Ford making big move toward EVs

The transition from gasoline-powered vehicles to those relying on electricity picked up speed September 27. Ford announced that it will build three battery factories and an electric truck plant in Tennessee and Kentucky, creating 11,000 jobs over the next four years.

The company described the investment, which it said would enable it to produce more than one million electric vehicles a year in the second half of this decade, as the single largest in its 118-year history. Ford will invest $7 billion, and a South Korean supplier, SK Innovation, will add $4.4 billion.

“I think the industry is on a fast road to electrification,” Ford’s executive chairman, William C. Ford Jr., said in an interview with The New York Times. “And those who aren’t are going to be left behind.”
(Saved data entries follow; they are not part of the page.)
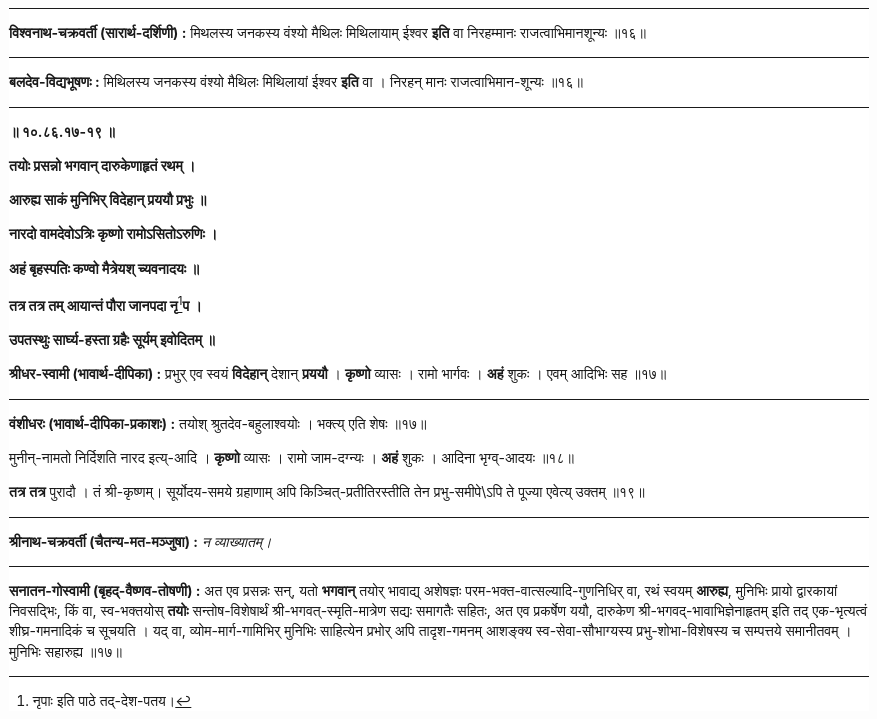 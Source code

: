 ---------------------------------------------------------------------------------------------------------------------

**विश्वनाथ-चक्रवर्ती (सारार्थ-दर्शिणी) :** मिथलस्य जनकस्य
वंश्यो मैथिलः मिथिलायाम् ईश्वर **इति** वा निरहम्मानः
राजत्वाभिमानशून्यः ॥१६॥

---------------------------------------------------------------------------------------------------------------------

**बलदेव-विद्यभूषणः :** मिथिलस्य जनकस्य वंश्यो मैथिलः
मिथिलायां ईश्वर **इति** वा । निरहन् मानः राजत्वाभिमान-शून्यः
॥१६॥

------------------------------

**॥ १०.८६.१७-१९ ॥**

**तयोः प्रसन्नो भगवान् दारुकेणाहृतं रथम् ।**

**आरुह्य साकं मुनिभिर् विदेहान् प्रययौ प्रभुः ॥**

**नारदो वामदेवोऽत्रिः कृष्णो रामोऽसितोऽरुणिः ।**

**अहं बृहस्पतिः कण्वो मैत्रेयश् च्यवनादयः ॥**

**तत्र तत्र तम् आयान्तं पौरा जानपदा नृ**[^१८५]**प ।**

[^१८५]: नृपाः इति पाठे तद्-देश-पतय।


**उपतस्थुः सार्घ्य-हस्ता ग्रहैः सूर्यम् इवोदितम् ॥**

**श्रीधर-स्वामी (भावार्थ-दीपिका) :** प्रभुर् एव स्वयं **विदेहान्**
देशान् **प्रययौ** । **कृष्णो** व्यासः । रामो भार्गवः । **अहं**
शुकः । एवम् आदिभिः सह ॥१७॥

---------------------------------------------------------------------------------------------------------------------

**वंशीधरः (भावार्थ-दीपिका-प्रकाशः) :** तयोश्
श्रुतदेव-बहुलाश्वयोः । भक्त्य् एति शेषः ॥१७॥

मुनीन्-नामतो निर्दिशति नारद इत्य्-आदि । **कृष्णो** व्यासः । रामो
जाम-दग्न्यः । **अहं** शुकः । आदिना भृग्व्-आदयः ॥१८॥

**तत्र** **तत्र** पुरादौ । तं श्री-कृष्णम्। सूर्योदय-समये
ग्रहाणाम् अपि किञ्चित्-प्रतीतिरस्तीति तेन प्रभु-समीपे\ऽपि ते पूज्या एवेत्य्
उक्तम् ॥१९॥

---------------------------------------------------------------------------------------------------------------------

**श्रीनाथ-चक्रवर्ती (चैतन्य-मत-मञ्जुषा) :** *न व्याख्यातम्।*

---------------------------------------------------------------------------------------------------------------------

**सनातन-गोस्वामी (बृहद्-वैष्णव-तोषणी) :** अत एव प्रसन्नः सन्,
यतो **भगवान्** तयोर् भावाद्य् अशेषज्ञः
परम-भक्त-वात्सल्यादि-गुणनिधिर् वा, रथं स्वयम् **आरुह्य**,
मुनिभिः प्रायो द्वारकायां निवसद्भिः, किं वा, स्व-भक्तयोस् **तयोः**
सन्तोष-विशेषार्थं श्री-भगवत्-स्मृति-मात्रेण सद्यः समागतैः
सहितः, अत एव प्रकर्षेण ययौ, दारुकेण
श्री-भगवद्-भावाभिज्ञेनाहृतम् इति तद् एक-भृत्यत्वं
शीघ्र-गमनादिकं च सूचयति । यद् वा, व्योम-मार्ग-गामिभिर् मुनिभिः
साहित्येन प्रभोर् अपि तादृश-गमनम् आशङ्क्य स्व-सेवा-सौभाग्यस्य
प्रभु-शोभा-विशेषस्य च सम्पत्तये समानीतवम् । मुनिभिः सहारुह्य
॥१७॥


[^१७५]: तल्-लिप्सुर् इति शेष-षष्ठ्या समासः । तां लिप्सुर् इत्य् अर्थः।
[^१७६]: एकदा चातुर्मास्यान्ते।
[^१७७]: धीर-मनो-हरा इति पाठः।
[^१७८]: पित्रोः कृष्णस्येति षष्ठौ तृतीयार्थे । यद् वानुमतः
[^१७९]: क्रोषतां स्वानान् इत्य् अनादरे षष्ट्य्हौ । क्रोशतः स्वाननादृत्य्
[^१८०]: अत्र अभवन्-प्रीति-संहृष्टा वान्धवा यद् उपाण्डवाः । अथन्यद्
[^१८१]: चानुसान्त्वितः इति पाठः।
[^१८२]: उपस्कराः पर्यङ्कादयः।
[^१८३]: अत्र शुक उवाचेति मध्ये पुनर् उक्तिः कथान्तरापेक्षया।
[^१८४]: कृष्णस्य सम्बन्धी तत्-स्वामिकस् तद्-भक्त इत्य् अर्थः।
[^१८६]: तेभ्य नृ-नारीभ्यः । पुमान्-स्त्रिया इत्य् एक-शेषात्।
[^१८७]: तस्मै तद् अर्थम्।
[^१८८]: कं शिरोऽम्बुनोः इत्य् अत्र कोशः।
There are already more than 50 electric models available in the U.S., according to the Department of Energy, including 14 small SUVs, 10 midsize cars, and eight standard SUVs. 

Overall, The Wall Street Journal’s Mike Colias reported, Ford has committed to spend $30 billion on electric vehicles through 2025, with some of that already spent. It is a signal that Ford isn’t ceding this ground to rival General Motors, which has pledged to shift to electrics and produce its own batteries.
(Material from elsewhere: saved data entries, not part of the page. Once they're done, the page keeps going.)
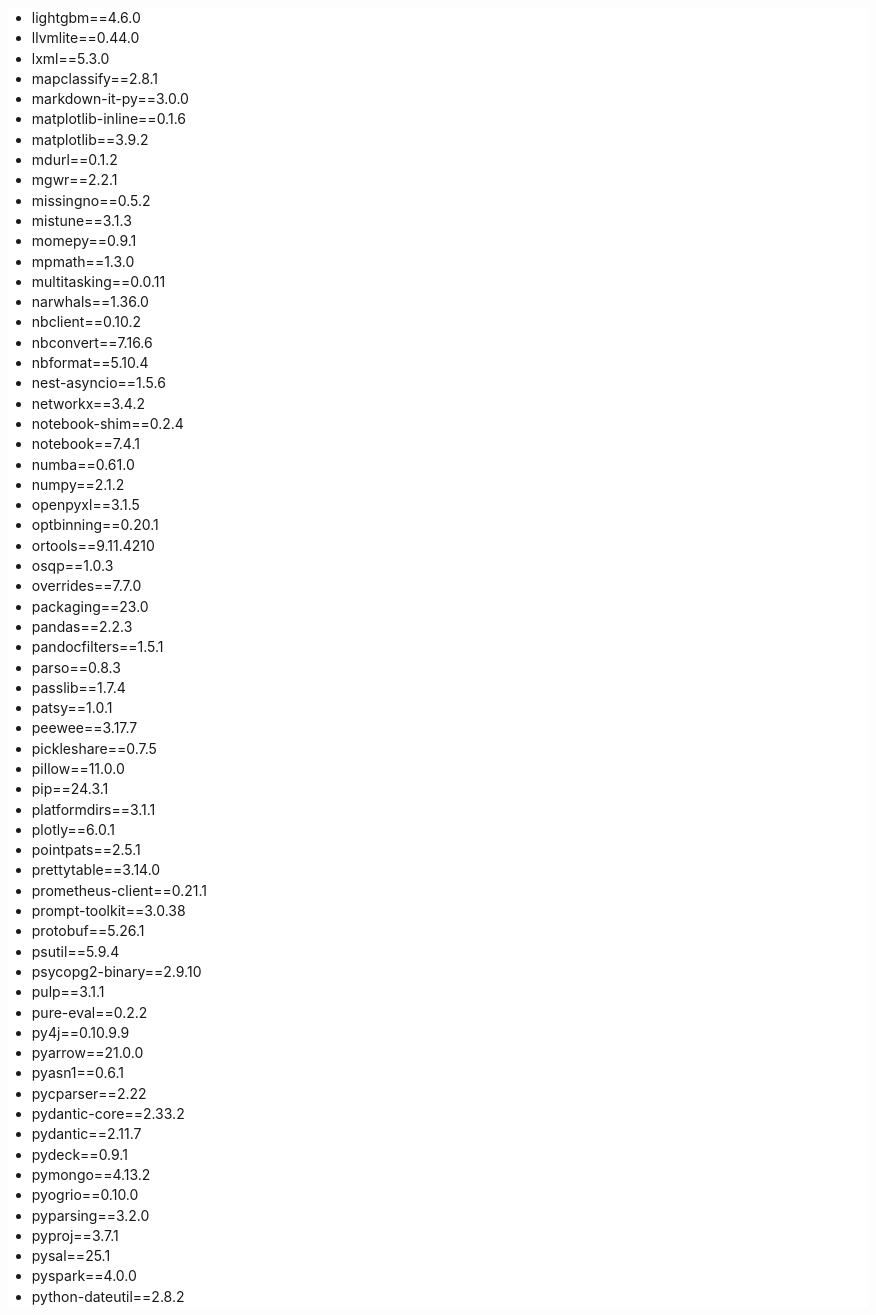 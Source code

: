 - lightgbm==4.6.0
- llvmlite==0.44.0
- lxml==5.3.0
- mapclassify==2.8.1
- markdown-it-py==3.0.0
- matplotlib-inline==0.1.6
- matplotlib==3.9.2
- mdurl==0.1.2
- mgwr==2.2.1
- missingno==0.5.2
- mistune==3.1.3
- momepy==0.9.1
- mpmath==1.3.0
- multitasking==0.0.11
- narwhals==1.36.0
- nbclient==0.10.2
- nbconvert==7.16.6
- nbformat==5.10.4
- nest-asyncio==1.5.6
- networkx==3.4.2
- notebook-shim==0.2.4
- notebook==7.4.1
- numba==0.61.0
- numpy==2.1.2
- openpyxl==3.1.5
- optbinning==0.20.1
- ortools==9.11.4210
- osqp==1.0.3
- overrides==7.7.0
- packaging==23.0
- pandas==2.2.3
- pandocfilters==1.5.1
- parso==0.8.3
- passlib==1.7.4
- patsy==1.0.1
- peewee==3.17.7
- pickleshare==0.7.5
- pillow==11.0.0
- pip==24.3.1
- platformdirs==3.1.1
- plotly==6.0.1
- pointpats==2.5.1
- prettytable==3.14.0
- prometheus-client==0.21.1
- prompt-toolkit==3.0.38
- protobuf==5.26.1
- psutil==5.9.4
- psycopg2-binary==2.9.10
- pulp==3.1.1
- pure-eval==0.2.2
- py4j==0.10.9.9
- pyarrow==21.0.0
- pyasn1==0.6.1
- pycparser==2.22
- pydantic-core==2.33.2
- pydantic==2.11.7
- pydeck==0.9.1
- pymongo==4.13.2
- pyogrio==0.10.0
- pyparsing==3.2.0
- pyproj==3.7.1
- pysal==25.1
- pyspark==4.0.0
- python-dateutil==2.8.2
The industry “has made a hard pivot to electric vehicles in recent months,” wrote The Times’ Neal E. Boudette, “because of growing environmental concern — and because of the competitive threat posed by Tesla, the dominant maker of electric cars.

“Established automakers like Ford and General Motors are racing to catch up to Tesla, which is on track to sell more than 800,000 electric cars this year. Tesla has become the most valuable automaker in the world by far, with a market capitalization of nearly $800 billion. Ford’s market value is $56 billion.”
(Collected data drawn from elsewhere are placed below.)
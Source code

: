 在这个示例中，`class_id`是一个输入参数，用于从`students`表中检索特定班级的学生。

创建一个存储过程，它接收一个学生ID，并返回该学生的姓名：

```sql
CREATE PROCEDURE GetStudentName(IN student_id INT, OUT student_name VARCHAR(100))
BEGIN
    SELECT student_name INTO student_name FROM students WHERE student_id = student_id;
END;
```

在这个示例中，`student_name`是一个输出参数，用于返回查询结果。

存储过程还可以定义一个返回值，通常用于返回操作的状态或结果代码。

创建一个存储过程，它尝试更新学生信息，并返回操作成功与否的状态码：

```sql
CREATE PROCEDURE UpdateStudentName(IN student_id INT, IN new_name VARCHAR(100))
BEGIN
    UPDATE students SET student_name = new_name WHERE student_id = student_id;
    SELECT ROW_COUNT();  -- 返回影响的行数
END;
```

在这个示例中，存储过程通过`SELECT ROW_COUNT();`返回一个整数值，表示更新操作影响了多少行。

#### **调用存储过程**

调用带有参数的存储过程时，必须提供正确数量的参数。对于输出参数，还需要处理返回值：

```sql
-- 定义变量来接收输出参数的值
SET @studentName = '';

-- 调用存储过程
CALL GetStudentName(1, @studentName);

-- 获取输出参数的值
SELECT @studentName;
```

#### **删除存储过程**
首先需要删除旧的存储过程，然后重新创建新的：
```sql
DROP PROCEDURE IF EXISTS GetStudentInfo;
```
Ford executives say they are seeing higher-than-expected demand for a forthcoming electric F-150 pickup truck, called the Lightning, collecting more than 150,000 nonbinding reservations since it was unveiled in May.

Covering nearly six square miles, the Tennessee complex, 50 miles northeast of Memphis, would be roughly three times the size of Ford’s River Rouge plant complex near its Dearborn, Michigan, headquarters. It will feature an auto plant and a battery production facility.

Ford and SK Innovation will build two battery manufacturing plants in Glendale, Kentucky, 50 miles south of Louisville. The batteries made there will be used at North American plants that will produce Fords and Lincolns. 

"This is our moment - our biggest investment ever - to help build a better future for America," said Jim Farley, Ford's president and chief executive. “We are moving now to deliver breakthrough electric vehicles for the many rather than the few.” The company has already ramped up investment in EV production at its Texas and Michigan plants.

Mike Ramsey, a Gartner analyst, told The Times, “The fact they are spending billions of dollars means they’re saying: ‘There’s no turning back. We’re really going to do this.’”

Even companies that have resisted electric cars have been changing their tune, Boudette reported. Toyota, in a sudden shift in strategy, said recently that it planned to spend billions of dollars over the next decade to build battery factories and hoped to sell two million electric cars a year by the end of the decade.

Several other automakers, including Volkswagen, Mercedes-Benz, BMW, Hyundai and Stellantis, which was formed by the merger of Fiat Chrysler and France’s Peugeot, are also investing billions of dollars to produce electric vehicles.

Ford told the BBC that the announcement was not timed to coincide with this week's voting on Capitol Hill on bills that include major provisions to tackle climate change. But the company said it supports passage of both bills, which would “help more Americans get into electric vehicles, while at the same time supporting American manufacturing and union jobs.”

Incentives and federal investment to accelerate the nation’s transition to EV’s are key components of President Biden’s Build Back Better plan. PRG considers those initiatives essential elements in our fight against climate change and common-sense supplements to a carbon tax.